I happened to be at Atomic HQ during World Cup World Championships. Atomic puts immense resources into their race program — clearly they get returns in sales — IF their athletes win. In this case, staff filtered in from various offices to cheer Marcel Hirscher as he aced another win.

Scaffo blank. Lower shell walls are around a centimeter thick (for strength and to allow grinding) and the sole is thick to accommodate being angle planed. Each racer’s cuff and sole angles are a matter of record, so each pair of boots can be precisely built.

Boots being customized bear the names of athletes such as Max Franz. I was told Hirscher travels with 30 pairs of boots and 70 pairs of skis. Don’t be embarrassed when you show up in Europe with two pair of planks.

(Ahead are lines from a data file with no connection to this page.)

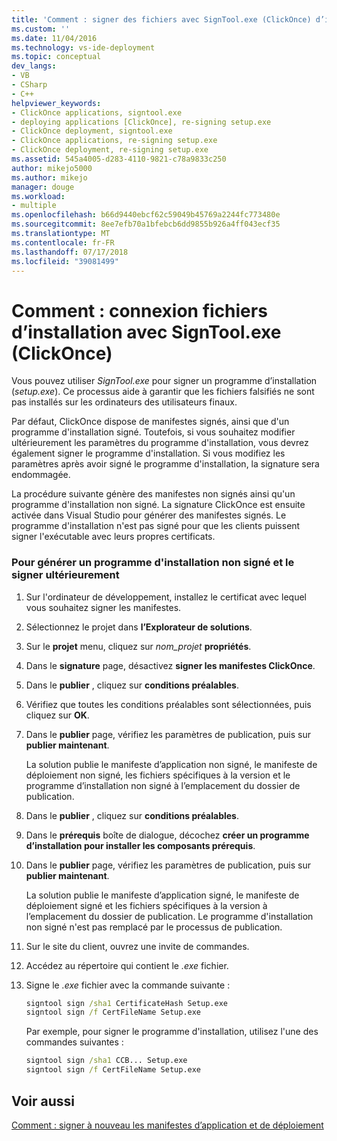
```yaml
---
title: 'Comment : signer des fichiers avec SignTool.exe (ClickOnce) d’installation | Microsoft Docs'
ms.custom: ''
ms.date: 11/04/2016
ms.technology: vs-ide-deployment
ms.topic: conceptual
dev_langs:
- VB
- CSharp
- C++
helpviewer_keywords:
- ClickOnce applications, signtool.exe
- deploying applications [ClickOnce], re-signing setup.exe
- ClickOnce deployment, signtool.exe
- ClickOnce applications, re-signing setup.exe
- ClickOnce deployment, re-signing setup.exe
ms.assetid: 545a4005-d283-4110-9821-c78a9833c250
author: mikejo5000
ms.author: mikejo
manager: douge
ms.workload:
- multiple
ms.openlocfilehash: b66d9440ebcf62c59049b45769a2244fc773480e
ms.sourcegitcommit: 8ee7efb70a1bfebcb6dd9855b926a4ff043ecf35
ms.translationtype: MT
ms.contentlocale: fr-FR
ms.lasthandoff: 07/17/2018
ms.locfileid: "39081499"
---
```

# <a name="how-to-sign-setup-files-with-signtoolexe-clickonce"></a>Comment : connexion fichiers d’installation avec SignTool.exe (ClickOnce)
Vous pouvez utiliser *SignTool.exe* pour signer un programme d’installation (*setup.exe*). Ce processus aide à garantir que les fichiers falsifiés ne sont pas installés sur les ordinateurs des utilisateurs finaux.  
  
 Par défaut, ClickOnce dispose de manifestes signés, ainsi que d'un programme d'installation signé. Toutefois, si vous souhaitez modifier ultérieurement les paramètres du programme d'installation, vous devrez également signer le programme d'installation. Si vous modifiez les paramètres après avoir signé le programme d'installation, la signature sera endommagée.  
  
 La procédure suivante génère des manifestes non signés ainsi qu'un programme d'installation non signé. La signature ClickOnce est ensuite activée dans Visual Studio pour générer des manifestes signés. Le programme d'installation n'est pas signé pour que les clients puissent signer l'exécutable avec leurs propres certificats.  
  
### <a name="to-generate-an-unsigned-setup-program-and-sign-later"></a>Pour générer un programme d'installation non signé et le signer ultérieurement  
  
1.  Sur l'ordinateur de développement, installez le certificat avec lequel vous souhaitez signer les manifestes.  
  
2.  Sélectionnez le projet dans **l’Explorateur de solutions**.  
  
3.  Sur le **projet** menu, cliquez sur *nom_projet* **propriétés**.  
  
4.  Dans le **signature** page, désactivez **signer les manifestes ClickOnce**.  
  
5.  Dans le **publier** , cliquez sur **conditions préalables**.  
  
6.  Vérifiez que toutes les conditions préalables sont sélectionnées, puis cliquez sur **OK**.  
  
7.  Dans le **publier** page, vérifiez les paramètres de publication, puis sur **publier maintenant**.  
  
     La solution publie le manifeste d’application non signé, le manifeste de déploiement non signé, les fichiers spécifiques à la version et le programme d’installation non signé à l’emplacement du dossier de publication.  
  
8.  Dans le **publier** , cliquez sur **conditions préalables**.  
  
9. Dans le **prérequis** boîte de dialogue, décochez **créer un programme d’installation pour installer les composants prérequis**.  
  
10. Dans le **publier** page, vérifiez les paramètres de publication, puis sur **publier maintenant**.  
  
     La solution publie le manifeste d’application signé, le manifeste de déploiement signé et les fichiers spécifiques à la version à l’emplacement du dossier de publication. Le programme d'installation non signé n'est pas remplacé par le processus de publication.  
  
11. Sur le site du client, ouvrez une invite de commandes.  
  
12. Accédez au répertoire qui contient le *.exe* fichier.  
  
13. Signe le *.exe* fichier avec la commande suivante :  
  
    ```cmd  
    signtool sign /sha1 CertificateHash Setup.exe  
    signtool sign /f CertFileName Setup.exe  
    ```  
  
     Par exemple, pour signer le programme d'installation, utilisez l'une des commandes suivantes :  
  
    ```cmd  
    signtool sign /sha1 CCB... Setup.exe  
    signtool sign /f CertFileName Setup.exe  
    ```  
  
## <a name="see-also"></a>Voir aussi  
 [Comment : signer à nouveau les manifestes d’application et de déploiement](../deployment/how-to-re-sign-application-and-deployment-manifests.md)
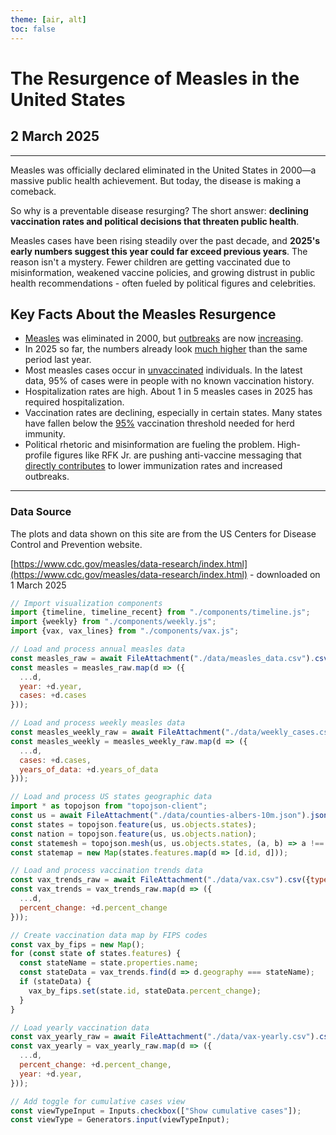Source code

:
 ```yaml
---
theme: [air, alt]
toc: false
---
```


<link rel="stylesheet" href="styles.css">

<!-- Main content container -->
<div class="content">

# The Resurgence of Measles in the United States
## 2 March 2025
---

Measles was officially declared eliminated in the United States in 2000—a massive public health achievement. But today, the disease is making a comeback.

So why is a preventable disease resurging? The short answer: **declining vaccination rates and political decisions that threaten public health**.

Measles cases have been rising steadily over the past decade, and **2025's early numbers suggest this year could far exceed previous years**. The reason isn't a mystery. Fewer children are getting vaccinated due to misinformation, weakened vaccine policies, and growing distrust in public health recommendations - often fueled by political figures and celebrities. 

<div class="key-points">
  <h2>Key Facts About the Measles Resurgence</h2>

  - [Measles](https://www.cdc.gov/measles/index.html) was eliminated in 2000, but [outbreaks](https://pmc.ncbi.nlm.nih.gov/articles/PMC5727570/) are now [increasing](https://www.kff.org/quick-take/u-s-measles-outbreaks-a-new-abnormal-in-a-time-of-vaccine-hesitancy/). 
  - In 2025 so far, the numbers already look [much higher](https://www.cdc.gov/measles/data-research/index.html) than the same period last year.
  - Most measles cases occur in [unvaccinated](https://www.cidrap.umn.edu/measles/texas-measles-outbreak-rises-146-cases) individuals. In the latest data, 95% of cases were in people with no known vaccination history.
  - Hospitalization rates are high. About 1 in 5 measles cases in 2025 has required hospitalization.
  - Vaccination rates are declining, especially in certain states. Many states have fallen below the [95%](https://time.com/7262314/measles-cases-united-states-rise-worldwide-outlook/) vaccination threshold needed for herd immunity.
  - Political rhetoric and misinformation are fueling the problem. High-profile figures like RFK Jr. are pushing anti-vaccine messaging that [directly contributes](https://www.health.ny.gov/press/releases/2025/2025-02-27_measles.htm) to lower immunization rates and increased outbreaks.

</div>

---
### Data Source

The plots and data shown on this site are from the US Centers for Disease Control and Prevention website.

[https://www.cdc.gov/measles/data-research/index.html](https://www.cdc.gov/measles/data-research/index.html) - downloaded on 1 March 2025

</div>

<!-- Data / Analysis / Prep  -->
```js
// Import visualization components
import {timeline, timeline_recent} from "./components/timeline.js";
import {weekly} from "./components/weekly.js";
import {vax, vax_lines} from "./components/vax.js";

// Load and process annual measles data
const measles_raw = await FileAttachment("./data/measles_data.csv").csv({typed: true});
const measles = measles_raw.map(d => ({
  ...d,
  year: +d.year,
  cases: +d.cases
}));

// Load and process weekly measles data
const measles_weekly_raw = await FileAttachment("./data/weekly_cases.csv").csv({typed:true});
const measles_weekly = measles_weekly_raw.map(d => ({
  ...d,
  cases: +d.cases,
  years_of_data: +d.years_of_data
}));

// Load and process US states geographic data
import * as topojson from "topojson-client";
const us = await FileAttachment("./data/counties-albers-10m.json").json();
const states = topojson.feature(us, us.objects.states);
const nation = topojson.feature(us, us.objects.nation);
const statemesh = topojson.mesh(us, us.objects.states, (a, b) => a !== b);
const statemap = new Map(states.features.map(d => [d.id, d]));

// Load and process vaccination trends data
const vax_trends_raw = await FileAttachment("./data/vax.csv").csv({typed:true});
const vax_trends = vax_trends_raw.map(d => ({
  ...d,
  percent_change: +d.percent_change
}));

// Create vaccination data map by FIPS codes
const vax_by_fips = new Map();
for (const state of states.features) {
  const stateName = state.properties.name;
  const stateData = vax_trends.find(d => d.geography === stateName);
  if (stateData) {
    vax_by_fips.set(state.id, stateData.percent_change);
  }
}

// Load yearly vaccination data
const vax_yearly_raw = await FileAttachment("./data/vax-yearly.csv").csv({typed:true});
const vax_yearly = vax_yearly_raw.map(d => ({
  ...d, 
  percent_change: +d.percent_change,
  year: +d.year,
}));

// Add toggle for cumulative cases view
const viewTypeInput = Inputs.checkbox(["Show cumulative cases"]);
const viewType = Generators.input(viewTypeInput);
```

Norwegian racer Aleksander Kilde’s boots getting the treatment. Clearly, these guys must use bins and bins of screw rivets. I’m realizing that changing the buckle location on a touring boot, now and then, is not something to panic about.
5 comments
30 pairs of boots. I can’t get my head around that. Surely you could spend time saved from working out which boot to wear on something more important like, memorising a course or looking for a pastry or scratching your left ear.
I’ve never raced, so perhaps I need some insight into why one might go to such lengths?
It seems to work for Marcel Hirscher.
Good stuff, Lou, thanks. The boot lab is fascinating. I was scheduled for an Atomic factory tour last week but the trip got put on hold.
Funny, I checked the spelling of Hirscher several times online, but got it wrong anyway! Thanks for getting it right, which reminded me to check the blog post. Lou
My wife just pointed out that he probably has 10 pairs for Slalom, 10 for GS and 10 for downhill, so maybe not so excessive as it seems. She also told me that this doesn’t mean that I can go and buy 28 more pairs of boots.
When losing is not an option different boots for different disciplines, different courses, duplicates of all their gear in case of loss, theft, breakage, one set goes to one race while one set to the race after that … 30 pairs of boots make sense.